The police vehicles take off from the parking lot with Booker and Fulop in tow. Some supporters keep pace, and others trail behind walking, there to observe Booker in the flesh more than for the cardio. “He’s the hardest working senator there,” Donna Streeter, a middle-aged woman from New Brunswick tells me. She has brought her two teenaged children with her to see the man she says inspired her to care about politics. Streeter thinks Booker should challenge Hillary Clinton for the Democratic nomination in 2016. “I think he’s ready. He’s qualified,” she says, slightly out of breath.

First, Booker will have to get past Bell, who arrived back in the Garden State in February following 30 years spent in Fairfax, Virginia. Bell worked in both the Nixon and Reagan administrations. His platform mostly consists of his desire to return to the gold standard—something polls show New Jersey residents do not care about—but he sometimes pivots to foreign policy (he’s a neocon) and his disdain for the welfare state.
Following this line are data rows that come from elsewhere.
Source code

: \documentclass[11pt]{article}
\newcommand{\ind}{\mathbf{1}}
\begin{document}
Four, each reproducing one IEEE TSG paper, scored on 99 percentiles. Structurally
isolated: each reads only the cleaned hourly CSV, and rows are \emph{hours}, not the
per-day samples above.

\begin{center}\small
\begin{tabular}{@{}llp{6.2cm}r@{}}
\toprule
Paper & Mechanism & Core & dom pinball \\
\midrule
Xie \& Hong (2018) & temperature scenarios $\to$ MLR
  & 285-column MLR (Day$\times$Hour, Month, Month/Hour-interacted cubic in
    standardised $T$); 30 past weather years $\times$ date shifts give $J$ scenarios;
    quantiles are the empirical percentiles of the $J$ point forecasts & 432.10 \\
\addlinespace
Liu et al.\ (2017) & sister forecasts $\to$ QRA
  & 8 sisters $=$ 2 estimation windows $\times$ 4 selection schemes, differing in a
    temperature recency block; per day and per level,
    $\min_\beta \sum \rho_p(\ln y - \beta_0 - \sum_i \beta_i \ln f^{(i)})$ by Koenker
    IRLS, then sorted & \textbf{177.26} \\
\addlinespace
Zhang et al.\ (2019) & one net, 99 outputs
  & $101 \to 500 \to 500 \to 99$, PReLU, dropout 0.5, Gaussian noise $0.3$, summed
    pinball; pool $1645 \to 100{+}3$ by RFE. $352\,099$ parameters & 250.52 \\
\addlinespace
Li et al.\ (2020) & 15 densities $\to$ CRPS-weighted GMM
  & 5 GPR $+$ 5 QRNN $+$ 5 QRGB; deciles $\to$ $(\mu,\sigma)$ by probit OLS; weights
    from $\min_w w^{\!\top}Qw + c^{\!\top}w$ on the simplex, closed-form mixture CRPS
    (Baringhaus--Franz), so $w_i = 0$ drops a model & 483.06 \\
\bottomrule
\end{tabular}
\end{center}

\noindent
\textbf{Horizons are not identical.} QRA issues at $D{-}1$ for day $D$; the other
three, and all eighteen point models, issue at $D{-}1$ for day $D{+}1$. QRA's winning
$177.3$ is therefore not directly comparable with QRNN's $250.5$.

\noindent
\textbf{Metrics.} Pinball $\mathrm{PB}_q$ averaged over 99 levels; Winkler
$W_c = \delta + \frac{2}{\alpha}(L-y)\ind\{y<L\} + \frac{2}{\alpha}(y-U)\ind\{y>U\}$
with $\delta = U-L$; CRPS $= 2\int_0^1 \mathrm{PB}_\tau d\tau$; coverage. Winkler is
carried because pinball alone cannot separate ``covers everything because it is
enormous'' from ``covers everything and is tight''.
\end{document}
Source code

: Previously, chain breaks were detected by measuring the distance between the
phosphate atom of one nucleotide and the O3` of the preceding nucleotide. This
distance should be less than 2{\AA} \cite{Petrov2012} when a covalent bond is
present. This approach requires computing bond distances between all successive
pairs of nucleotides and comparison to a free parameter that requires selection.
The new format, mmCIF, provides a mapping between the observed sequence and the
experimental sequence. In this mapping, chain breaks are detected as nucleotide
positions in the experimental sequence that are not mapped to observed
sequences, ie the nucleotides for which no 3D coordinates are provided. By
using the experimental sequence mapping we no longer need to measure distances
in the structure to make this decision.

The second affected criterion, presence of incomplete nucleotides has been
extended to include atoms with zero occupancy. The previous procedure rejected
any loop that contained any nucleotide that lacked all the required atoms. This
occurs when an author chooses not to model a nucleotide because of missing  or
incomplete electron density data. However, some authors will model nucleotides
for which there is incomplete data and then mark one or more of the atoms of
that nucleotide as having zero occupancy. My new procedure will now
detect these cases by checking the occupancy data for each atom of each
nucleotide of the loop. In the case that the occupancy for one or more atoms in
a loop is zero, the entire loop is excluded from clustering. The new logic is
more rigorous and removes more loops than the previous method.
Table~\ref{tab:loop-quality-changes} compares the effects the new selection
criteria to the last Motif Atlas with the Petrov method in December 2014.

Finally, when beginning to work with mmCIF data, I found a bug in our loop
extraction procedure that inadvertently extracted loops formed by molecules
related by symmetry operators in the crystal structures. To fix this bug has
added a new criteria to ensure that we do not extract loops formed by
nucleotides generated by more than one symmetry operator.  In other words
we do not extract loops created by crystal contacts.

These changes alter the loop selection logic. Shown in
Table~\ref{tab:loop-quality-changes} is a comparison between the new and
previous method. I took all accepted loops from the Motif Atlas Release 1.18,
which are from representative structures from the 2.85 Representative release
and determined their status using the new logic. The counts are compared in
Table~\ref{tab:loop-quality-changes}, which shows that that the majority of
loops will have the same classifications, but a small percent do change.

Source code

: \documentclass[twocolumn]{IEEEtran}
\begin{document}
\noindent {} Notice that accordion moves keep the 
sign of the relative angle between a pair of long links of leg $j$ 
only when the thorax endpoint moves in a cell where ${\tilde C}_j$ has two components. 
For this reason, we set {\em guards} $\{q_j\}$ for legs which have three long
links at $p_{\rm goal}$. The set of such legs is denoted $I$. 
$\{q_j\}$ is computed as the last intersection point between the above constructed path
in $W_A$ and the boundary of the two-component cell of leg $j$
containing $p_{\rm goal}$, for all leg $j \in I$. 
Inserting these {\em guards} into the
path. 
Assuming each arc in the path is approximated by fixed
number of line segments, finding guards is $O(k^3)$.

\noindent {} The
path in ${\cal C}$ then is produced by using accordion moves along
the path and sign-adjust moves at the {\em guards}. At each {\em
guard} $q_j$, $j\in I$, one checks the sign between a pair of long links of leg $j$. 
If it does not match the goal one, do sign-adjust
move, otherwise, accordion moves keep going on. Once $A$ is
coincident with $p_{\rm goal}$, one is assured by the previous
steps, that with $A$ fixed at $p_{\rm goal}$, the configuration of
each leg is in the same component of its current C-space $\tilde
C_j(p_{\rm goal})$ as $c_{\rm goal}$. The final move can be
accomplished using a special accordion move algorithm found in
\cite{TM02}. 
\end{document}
On a sunny afternoon in late September, I traveled to Bell’s brother’s home in Fort Lee (of Bridgegate fame) to interview the candidate. He answered the door—bespectacled and tall, with shoulders so large and exacerbated by his out-of-date blazer that it looks as though he is being carried around by a clothes hanger—and stepped outside with palms facing forward, as if he thought he was about to be shot. Everything that occurred beyond the door, he said—the entire interview—would have to be off the record.

All of that, and the fact that hardly anyone within the state knows who the hell Bell is, and Booker is only polling modestly. After hovering around 42 percent all summer, with a Senate approval rating of 47 percent, Booker only just cracked 50 percent in a Monmouth University poll.